From the first line to the last, return the data exactly, with no pictures.

++++

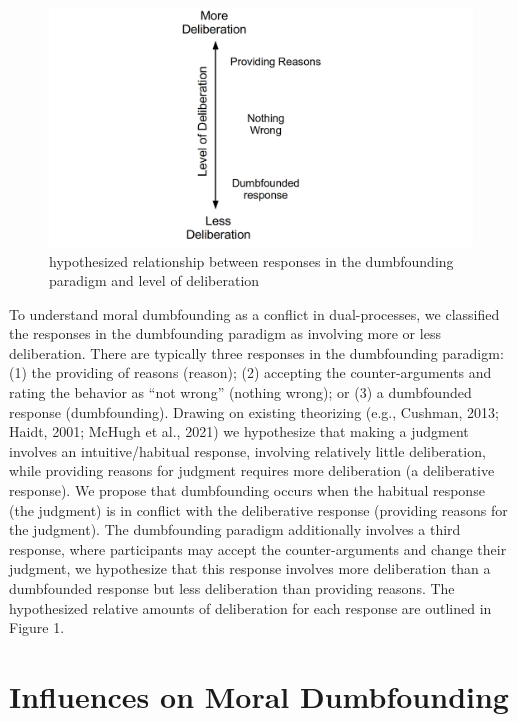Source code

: \documentclass[
  american,
  man,floatsintext]{apa7}
\begin{document}
\begin{figure}
\centering
\includegraphics{../resources/images/responses_figure2.png}
\caption{hypothesized relationship between responses in the dumbfounding paradigm and level of deliberation}
\end{figure}

To understand moral dumbfounding as a conflict in dual-processes, we classified the responses in the dumbfounding paradigm as involving more or less deliberation. There are typically three responses in the dumbfounding paradigm: (1) the providing of reasons (reason); (2) accepting the counter-arguments and rating the behavior as ``not wrong'' (nothing wrong); or (3) a dumbfounded response (dumbfounding). Drawing on existing theorizing (e.g., Cushman, 2013; Haidt, 2001; McHugh et al., 2021) we hypothesize that making a judgment involves an intuitive/habitual response, involving relatively little deliberation, while providing reasons for judgment requires more deliberation (a deliberative response). We propose that dumbfounding occurs when the habitual response (the judgment) is in conflict with the deliberative response (providing reasons for the judgment). The dumbfounding paradigm additionally involves a third response, where participants may accept the counter-arguments and change their judgment, we hypothesize that this response involves more deliberation than a dumbfounded response but less deliberation than providing reasons. The hypothesized relative amounts of deliberation for each response are outlined in Figure 1.

\hypertarget{influences-on-moral-dumbfounding}{%
\section{Influences on Moral Dumbfounding}\label{influences-on-moral-dumbfounding}}
\end{document}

++++

• _Answer box_
Source code

: \documentclass[
  american,
  man,floatsintext]{apa7}
\begin{document}
\begin{figure}
\centering
\includegraphics{../resources/images/responses_figure2.png}
\caption{hypothesized relationship between responses in the dumbfounding paradigm and level of deliberation}
\end{figure}

To understand moral dumbfounding as a conflict in dual-processes, we classified the responses in the dumbfounding paradigm as involving more or less deliberation. There are typically three responses in the dumbfounding paradigm: (1) the providing of reasons (reason); (2) accepting the counter-arguments and rating the behavior as ``not wrong'' (nothing wrong); or (3) a dumbfounded response (dumbfounding). Drawing on existing theorizing (e.g., Cushman, 2013; Haidt, 2001; McHugh et al., 2021) we hypothesize that making a judgment involves an intuitive/habitual response, involving relatively little deliberation, while providing reasons for judgment requires more deliberation (a deliberative response). We propose that dumbfounding occurs when the habitual response (the judgment) is in conflict with the deliberative response (providing reasons for the judgment). The dumbfounding paradigm additionally involves a third response, where participants may accept the counter-arguments and change their judgment, we hypothesize that this response involves more deliberation than a dumbfounded response but less deliberation than providing reasons. The hypothesized relative amounts of deliberation for each response are outlined in Figure 1.

\hypertarget{influences-on-moral-dumbfounding}{%
\section{Influences on Moral Dumbfounding}\label{influences-on-moral-dumbfounding}}
\end{document}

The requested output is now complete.